Records for processing –
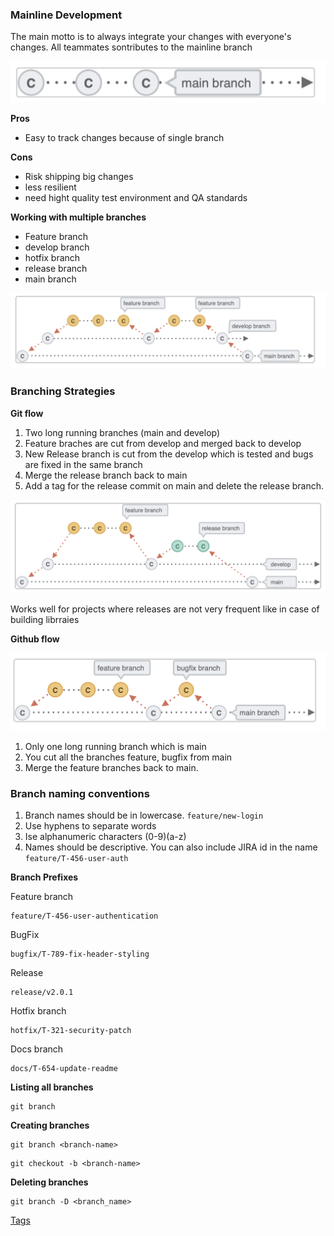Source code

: ### Mainline Development

The main motto is to always integrate your changes with everyone's changes. All teammates sontributes to the mainline branch

![Alt text](../images/image.png)

**Pros**

- Easy to track changes because of single branch

**Cons**

- Risk shipping big changes
- less resilient
- need hight quality test environment and QA standards

**Working with multiple branches**

- Feature branch
- develop branch
- hotfix branch
- release branch
- main branch

![Alt text](../images/image-1.png)

### Branching Strategies

**Git flow**

1. Two long running branches (main and develop)
2. Feature braches are cut from develop and merged back to develop
3. New Release branch is cut from the develop which is tested and bugs are fixed in the same branch
4. Merge the release branch back to main
5. Add a tag for the release commit on main and delete the release branch.

![Alt text](../images/image-2.png)

Works well for projects where releases are not very frequent like in case of building librraies

**Github flow**

![alt text](../images/image-31.png)

1. Only one long running branch which is main
2. You cut all the branches feature, bugfix from main
3. Merge the feature branches back to main.

### Branch naming conventions

1. Branch names should be in lowercase.
   `feature/new-login`
2. Use hyphens to separate words
3. Ise alphanumeric characters (0-9)(a-z)
4. Names should be descriptive. You can also include JIRA id in the name
   `feature/T-456-user-auth`

**Branch Prefixes**

Feature branch

```
feature/T-456-user-authentication
```

BugFix

```
bugfix/T-789-fix-header-styling
```

Release

```
release/v2.0.1
```

Hotfix branch

```
hotfix/T-321-security-patch
```

Docs branch

```
docs/T-654-update-readme
```

**Listing all branches**

```shell
git branch
```

**Creating branches**

```shell
git branch <branch-name>
```

```shell
git checkout -b <branch-name>
```

**Deleting branches**

```shell
git branch -D <branch_name>
```

[Tags](tags.md)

Instructions to follow – Using only the entries above, output the line with "### Branching Strategies", the line with "4. Names should", and all lines between them, exactly as they stand.

Reply to the task –
### Branching Strategies

**Git flow**

1. Two long running branches (main and develop)
2. Feature braches are cut from develop and merged back to develop
3. New Release branch is cut from the develop which is tested and bugs are fixed in the same branch
4. Merge the release branch back to main
5. Add a tag for the release commit on main and delete the release branch.

![Alt text](../images/image-2.png)

Works well for projects where releases are not very frequent like in case of building librraies

**Github flow**

![alt text](../images/image-31.png)

1. Only one long running branch which is main
2. You cut all the branches feature, bugfix from main
3. Merge the feature branches back to main.

### Branch naming conventions

1. Branch names should be in lowercase.
   `feature/new-login`
2. Use hyphens to separate words
3. Ise alphanumeric characters (0-9)(a-z)
4. Names should be descriptive. You can also include JIRA id in the name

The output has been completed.